Okay, so we’re defined as animals.

But are we merely animals, or are we something more?

How we answer this question will determine how we answer the monogamy question.

The author laments that being in a monogamous relationship for five decades “seems like a lot to expect,” and that “strict sexual fidelity is a lofty but perhaps fundamentally doomed aspiration.”²

This view is in stark contrast to a Washington Post piece titled “Why Monogamy is Natural,” which ends with a charge to ” . . . encourage and facilitate citizens to live their sexual lives in accordance with the natural norms and limits that govern us all.”²  In this article,

monogamy is not only viewed as natural, but essential to the good of the family and society.

If monogamy in the animal kingdom is rare, then monogamous humans are either the strangest of animals, or something more than animals.

Monogamy, it seems, separates us from most other animals, like speech, upright posture, the tendency to wear clothes, blushing, cooking food, and the ability to control fire.

Studies show about 90% of birds and a handful of other creatures are monogamous.  But further research is showing that monogamous in these cases means mostly monogamous.

Strict, unadulterated monogamy may indeed be an ability reserved for humans.  

Unfortunately, human abilities wither away when not exercised.  We have become rusty at monogamy.

If monogamy is something unique about humans, why look to the other non-monogamous animals to learn about this exceptional quality?  This is like studying ferret firecraft to better understand how humans start bonfires.

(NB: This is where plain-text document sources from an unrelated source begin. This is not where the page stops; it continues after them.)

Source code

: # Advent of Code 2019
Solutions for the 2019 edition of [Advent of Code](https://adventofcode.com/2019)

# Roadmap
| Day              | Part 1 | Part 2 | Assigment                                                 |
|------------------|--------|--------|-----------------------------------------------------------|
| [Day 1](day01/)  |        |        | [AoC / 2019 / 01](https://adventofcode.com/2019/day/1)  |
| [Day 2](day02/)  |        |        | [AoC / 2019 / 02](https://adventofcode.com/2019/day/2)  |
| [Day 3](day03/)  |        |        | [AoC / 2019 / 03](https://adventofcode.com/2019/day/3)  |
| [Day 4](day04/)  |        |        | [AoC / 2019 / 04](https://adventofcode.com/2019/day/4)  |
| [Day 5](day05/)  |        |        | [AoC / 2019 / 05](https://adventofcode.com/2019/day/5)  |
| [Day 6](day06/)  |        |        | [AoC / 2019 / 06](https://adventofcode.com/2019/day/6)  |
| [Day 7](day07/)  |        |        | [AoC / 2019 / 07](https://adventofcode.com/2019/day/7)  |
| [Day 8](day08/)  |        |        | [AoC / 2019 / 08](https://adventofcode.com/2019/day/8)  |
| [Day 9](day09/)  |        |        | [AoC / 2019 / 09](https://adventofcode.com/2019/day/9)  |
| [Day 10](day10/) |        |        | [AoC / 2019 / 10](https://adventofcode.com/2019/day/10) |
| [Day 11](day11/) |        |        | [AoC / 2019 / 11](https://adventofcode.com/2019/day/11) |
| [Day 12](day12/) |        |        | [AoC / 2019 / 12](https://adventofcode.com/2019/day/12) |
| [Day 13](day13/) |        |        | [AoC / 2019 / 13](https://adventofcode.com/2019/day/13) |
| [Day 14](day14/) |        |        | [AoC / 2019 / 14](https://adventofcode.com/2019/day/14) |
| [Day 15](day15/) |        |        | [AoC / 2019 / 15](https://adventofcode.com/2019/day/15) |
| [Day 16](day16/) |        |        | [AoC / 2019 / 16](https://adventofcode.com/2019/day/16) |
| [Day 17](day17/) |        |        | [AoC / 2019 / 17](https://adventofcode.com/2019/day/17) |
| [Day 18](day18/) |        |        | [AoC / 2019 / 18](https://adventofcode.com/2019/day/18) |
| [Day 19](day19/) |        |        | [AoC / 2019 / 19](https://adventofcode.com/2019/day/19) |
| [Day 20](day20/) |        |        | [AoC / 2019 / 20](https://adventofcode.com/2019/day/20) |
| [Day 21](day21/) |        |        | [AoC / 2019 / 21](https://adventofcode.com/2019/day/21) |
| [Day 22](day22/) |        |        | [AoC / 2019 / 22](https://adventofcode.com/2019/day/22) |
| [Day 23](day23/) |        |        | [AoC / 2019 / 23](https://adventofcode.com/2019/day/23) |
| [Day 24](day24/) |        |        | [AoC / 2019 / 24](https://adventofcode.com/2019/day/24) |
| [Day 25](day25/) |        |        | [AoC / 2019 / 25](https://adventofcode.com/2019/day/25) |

If your worldview includes the possibility of human exceptionalism, you have another option.  Instead of looking down into the animal kingdom, you can

look up to the Heavenly Kingdom for answers.

Monogamy is a supernatural prescription from a God who knows the recipe for the greatest possible good.  Humans were monogamous and content until sin entered the world and changed everything.

But that’s another story.monogamy

If your Plan-A is to teach your children tolerance for sexual variety, you need to familiarize yourself with Plan-B and Plan-C.  You will need a clearly developed and understood worldview when navigating those waters.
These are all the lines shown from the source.